Life begins at the end of your comfort zone. --Neale Donald Walsch
Yeah, I searched for that on Russian maps and Google maps, but no joy.
Thanks!
We're all just carbon, water, starlight, oxygen and dreams
You can probably reach her through Facebook.
I'm not sure if an accurate map is actually here or not:
https://www.lynnecox.org/MapsNB.html
It's always a bad hair day when you work at a pool.
Yes, Lynne is very friendly on Facebook and is fantastically organized with annual birthday wishes. :-)
@IronMike maybe some of these links have info you haven't already found? I am a sucker for a puzzle...
From a UK newspaper story:
“...there is now a Cape Lynne Cox – just a few hundred yards down from Cape Leo Tolstoy”
http://www.independent.co.uk/news/people/profiles/lynne-cox-the-ice-maiden-495308.html
A 2009 web page about a marathon swim in Lake Baikal, includes an email address to get more info (perhaps the email is still active?):
“21 year ago – in August 1988 – Lynne Cox swam 18K in Listvenichnaya Bay from Tolsty Cape to small town of Listvyanka. “
http://www.edowsc.org/ed/archives/858
Map of Lake Baikal showing Tolsty Cape:
http://www.baikalex.com/info/map.html
A video of part of Lynne Cox’s Baikal swim. (Unfortunately more attention is paid to the fellow playing the clarinet than Lynne.)
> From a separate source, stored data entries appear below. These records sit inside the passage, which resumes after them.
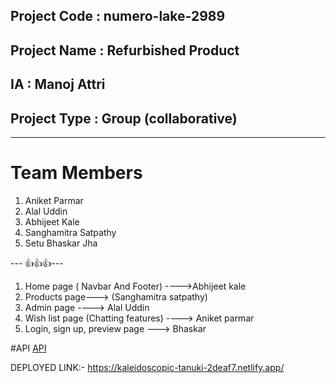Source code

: 

## Project Code : numero-lake-2989
## Project Name : Refurbished Product
## IA : Manoj Attri
## Project Type : Group (collaborative)
---

# Team Members

1. Aniket Parmar
2. Alal Uddin
3. Abhijeet Kale
4. Sanghamitra Satpathy
5. Setu Bhaskar Jha

--- 👍👍👍---




1. Home page ( Navbar And Footer)  ---->Abhijeet kale
2. Products page---> (Sanghamitra satpathy)
3. Admin page ----> Alal Uddin
4. Wish list page (Chatting features) ---->  Aniket parmar 
5. Login, sign up, preview page ---> Bhaskar

#API
[API](https://olx-database.vercel.app/)

DEPLOYED LINK:- https://kaleidoscopic-tanuki-2deaf7.netlify.app/
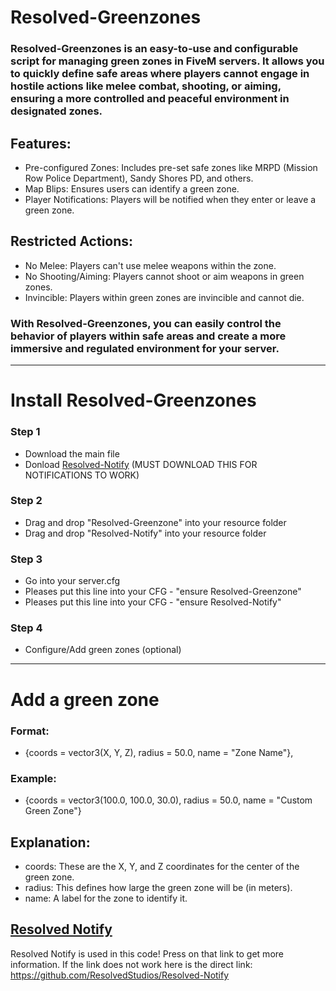 # Resolved-Greenzones
### Resolved-Greenzones is an easy-to-use and configurable script for managing green zones in FiveM servers. It allows you to quickly define safe areas where players cannot engage in hostile actions like melee combat, shooting, or aiming, ensuring a more controlled and peaceful environment in designated zones.

## Features:
- Pre-configured Zones: Includes pre-set safe zones like MRPD (Mission Row Police Department), Sandy Shores PD, and others.
- Map Blips: Ensures users can identify a green zone.
- Player Notifications: Players will be notified when they enter or leave a green zone.
## Restricted Actions:
- No Melee: Players can't use melee weapons within the zone.
- No Shooting/Aiming: Players cannot shoot or aim weapons in green zones.
- Invincible: Players within green zones are invincible and cannot die.
### With Resolved-Greenzones, you can easily control the behavior of players within safe areas and create a more immersive and regulated environment for your server.
---
# Install Resolved-Greenzones
### Step 1
- Download the main file
- Donload [Resolved-Notify](https://github.com/ResolvedStudios/Resolved-Notify) (MUST DOWNLOAD THIS FOR NOTIFICATIONS TO WORK)
### Step 2
- Drag and drop "Resolved-Greenzone" into your resource folder
- Drag and drop "Resolved-Notify" into your resource folder

### Step 3
- Go into your server.cfg
- Pleases put this line into your CFG - "ensure Resolved-Greenzone"
- Pleases put this line into your CFG - "ensure Resolved-Notify"

### Step 4
- Configure/Add green zones (optional)



---
# Add a green zone
### Format:
- {coords = vector3(X, Y, Z), radius = 50.0, name = "Zone Name"},

### Example:
- {coords = vector3(100.0, 100.0, 30.0), radius = 50.0, name = "Custom Green Zone"}

## Explanation:
- coords: These are the X, Y, and Z coordinates for the center of the green zone.
- radius: This defines how large the green zone will be (in meters).
- name: A label for the zone to identify it.


## [Resolved Notify](https://github.com/ResolvedStudios/Resolved-Notify)
Resolved Notify is used in this code! Press on that link to get more information. If the link does not 
work here is the direct link: https://github.com/ResolvedStudios/Resolved-Notify
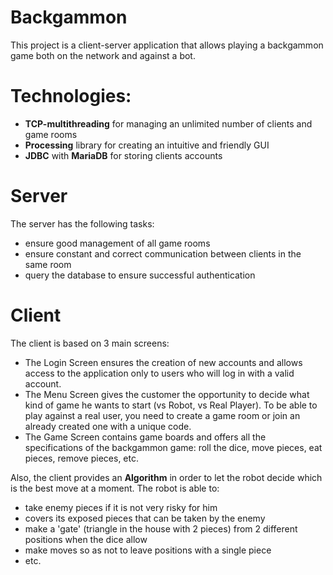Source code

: # Backgammon

This project is a client-server application that allows playing a backgammon game both on the network and against a bot.

# Technologies:

 - <b>TCP-multithreading</b> for managing an unlimited number of clients and game rooms
 - <b>Processing</b> library for creating an intuitive and friendly GUI
 - <b>JDBC</b> with <b>MariaDB</b> for storing clients accounts

# Server
The server has the following tasks:
 - ensure good management of all game rooms 
 - ensure constant and correct communication between clients in the same room
 - query the database to ensure successful authentication

# Client
The client is based on 3 main screens:
 - The Login Screen ensures the creation of new accounts and allows access to the application only to users who will log in with a valid account.
 - The Menu Screen gives the customer the opportunity to decide what kind of game he wants to start (vs Robot, vs Real Player). To be able to play against a real user, you need to create a game room or join an already created one with a unique code.
 - The Game Screen contains game boards and offers all the specifications of the backgammon game: roll the dice, move pieces, eat pieces, remove pieces, etc.

Also, the client provides an <b>Algorithm</b> in order to let the robot decide which is the best move at a moment. The robot is able to:
 - take enemy pieces if it is not very risky for him
 - covers its exposed pieces that can be taken by the enemy
 - make a 'gate' (triangle in the house with 2 pieces) from 2 different positions when the dice allow
 - make moves so as not to leave positions with a single piece
 - etc.




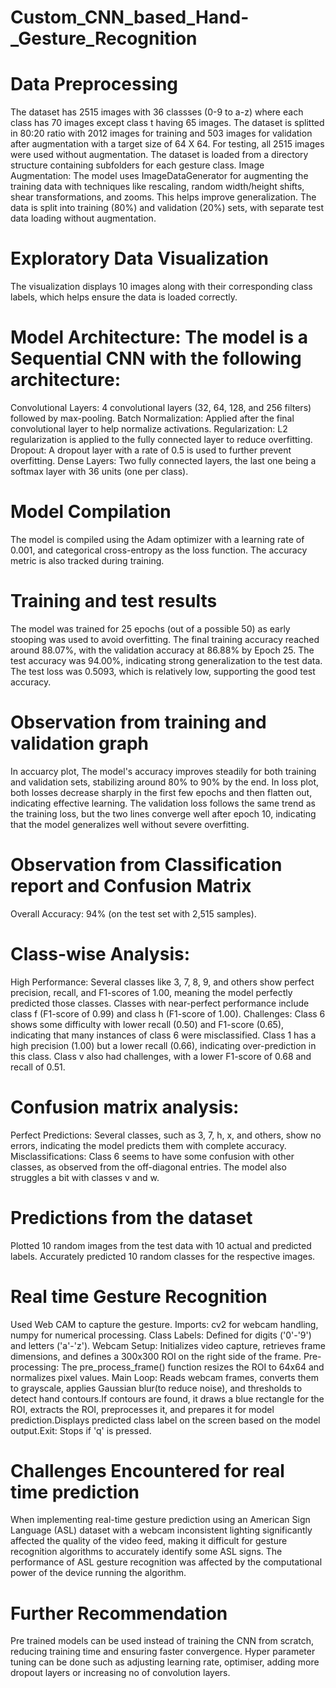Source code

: # Custom_CNN_based_Hand-_Gesture_Recognition
# Data Preprocessing
The dataset has 2515 images with 36 classses (0-9 to a-z) where each class has 70 images except class t having 65 images. The dataset is splitted in 80:20 ratio with 2012 images for training and 503 images for validation after augmentation with a target size of 64 X 64. For testing, all 2515 images were used without augmentation.
The dataset is loaded from a directory structure containing subfolders for each gesture class.
Image Augmentation: The model uses ImageDataGenerator for augmenting the training data with techniques like rescaling, random width/height shifts, shear transformations, and zooms. This helps improve generalization.
The data is split into training (80%) and validation (20%) sets, with separate test data loading without augmentation.
# Exploratory Data Visualization
The visualization displays 10 images along with their corresponding class labels, which helps ensure the data is loaded correctly.
# Model Architecture: The model is a Sequential CNN with the following architecture:
Convolutional Layers: 4 convolutional layers (32, 64, 128, and 256 filters) followed by max-pooling.
Batch Normalization: Applied after the final convolutional layer to help normalize activations.
Regularization: L2 regularization is applied to the fully connected layer to reduce overfitting.
Dropout: A dropout layer with a rate of 0.5 is used to further prevent overfitting.
Dense Layers: Two fully connected layers, the last one being a softmax layer with 36 units (one per class).
# Model Compilation
The model is compiled using the Adam optimizer with a learning rate of 0.001, and categorical cross-entropy as the loss function.
The accuracy metric is also tracked during training.
# Training and test results
The model was trained for 25 epochs (out of a possible 50) as early stooping was used to avoid overfitting.
The final training accuracy reached around 88.07%, with the validation accuracy at 86.88% by Epoch 25.
The test accuracy was 94.00%, indicating strong generalization to the test data.
The test loss was 0.5093, which is relatively low, supporting the good test accuracy.
# Observation from training and validation graph
In accuarcy plot, The model's accuracy improves steadily for both training and validation sets, stabilizing around 80% to 90% by the end.
In loss plot, both losses decrease sharply in the first few epochs and then flatten out, indicating effective learning. The validation loss follows the same trend as the training loss, but the two lines converge well after epoch 10, indicating that the model generalizes well without severe overfitting.
# Observation from Classification report and Confusion Matrix
Overall Accuracy: 94% (on the test set with 2,515 samples).
# Class-wise Analysis:
High Performance:
Several classes like 3, 7, 8, 9, and others show perfect precision, recall, and F1-scores of 1.00, meaning the model perfectly predicted those classes.
Classes with near-perfect performance include class f (F1-score of 0.99) and class h (F1-score of 1.00).
Challenges:
Class 6 shows some difficulty with lower recall (0.50) and F1-score (0.65), indicating that many instances of class 6 were misclassified.
Class 1 has a high precision (1.00) but a lower recall (0.66), indicating over-prediction in this class.
Class v also had challenges, with a lower F1-score of 0.68 and recall of 0.51.
# Confusion matrix analysis:
Perfect Predictions: Several classes, such as 3, 7, h, x, and others, show no errors, indicating the model predicts them with complete accuracy.
Misclassifications: Class 6 seems to have some confusion with other classes, as observed from the off-diagonal entries. The model also struggles a bit with classes v and w.
# Predictions from the dataset
Plotted 10 random images from the test data with 10 actual and predicted labels.
Accurately predicted 10 random classes for the respective images.
# Real time Gesture Recognition
Used Web CAM to capture the gesture.
Imports: cv2 for webcam handling, numpy for numerical processing.
Class Labels: Defined for digits ('0'-'9') and letters ('a'-'z').
Webcam Setup: Initializes video capture, retrieves frame dimensions, and defines a 300x300 ROI on the right side of the frame.
Pre-processing: The pre_process_frame() function resizes the ROI to 64x64 and normalizes pixel values.
Main Loop: Reads webcam frames, converts them to grayscale, applies Gaussian blur(to reduce noise), and thresholds to detect hand contours.If contours are found, it draws a blue rectangle for the ROI, extracts the ROI, preprocesses it, and prepares it for model prediction.Displays predicted class label on the screen based on the model output.Exit: Stops if 'q' is pressed.
# Challenges Encountered for real time prediction
When implementing real-time gesture prediction using an American Sign Language (ASL) dataset with a webcam inconsistent lighting significantly affected the quality of the video feed, making it difficult for gesture recognition algorithms to accurately identify some ASL signs.
The performance of ASL gesture recognition was affected by the computational power of the device running the algorithm.
# Further Recommendation
Pre trained models can be used instead of training the CNN from scratch, reducing training time and ensuring faster convergence.
Hyper parameter tuning can be done such as adjusting learning rate, optimiser, adding more dropout layers or increasing no of convolution layers.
http://www.net-film.ru/en/film-27585/
Life begins at the end of your comfort zone. --Neale Donald Walsch
Thanks for the map. That cape is exactly one of the ones I figured she swam to/from. My maps didn't show a name.
The second report you found is the best, thanks for that. I figured she swam from the cape that turns out to be Cape Tolstoy to the town of Listvyanka, but since that came up to 18-19k by Google (and Yandex.ru), I figured that couldn't be it since the newspaper reports I found said she swam 7 miles. I wrote the Russian dude so we'll see.
Now to get the exact start / finish locations. One cannot repeat a swim w/o knowing the exact locations, right?
We're all just carbon, water, starlight, oxygen and dreams
Lynne's booking agent forwarded my email to her and we're talking now. Unfortunately, she doesn't have exact coordinates on her start/finish, but she's got enough detail that I can probably find the locations.
We're all just carbon, water, starlight, oxygen and dreams
@IronMike, did you ever deduce the specific start/finish locations of Lynne's Baikal swim?
Some other good LA Times articles on Lynne, linked from the article @IronMike posted earlier:
Thank you LA Times for making these old articles freely available!
Never got the exact locations, unfortunately. Next summer I'm planning on participating in the Lake Baikal swim which some enterprising Russians have organized. There's a 1-mile and 5K. The 5K crosses the Angara river which is where I think she swam, although the 5K would be shorter than her 7-mile route.
We're all just carbon, water, starlight, oxygen and dreams
We can get pretty close with the information we already have.
We know it was a ~7 mile swim that crossed the mouth of the Angara River, west to east, from a point "a few hundred yards" from Cape Tolstoy to the small town of Listvyanka.
Cape Tolstoy (Tolsty) is identified on the map previously linked by @JSwim, and the internet also tells us that the coastal railway goes through a tunnel at Cape Tolstoy. See Cape Tolstoy (and the tunnel) on Google Maps at 51.818333, 104.678348 .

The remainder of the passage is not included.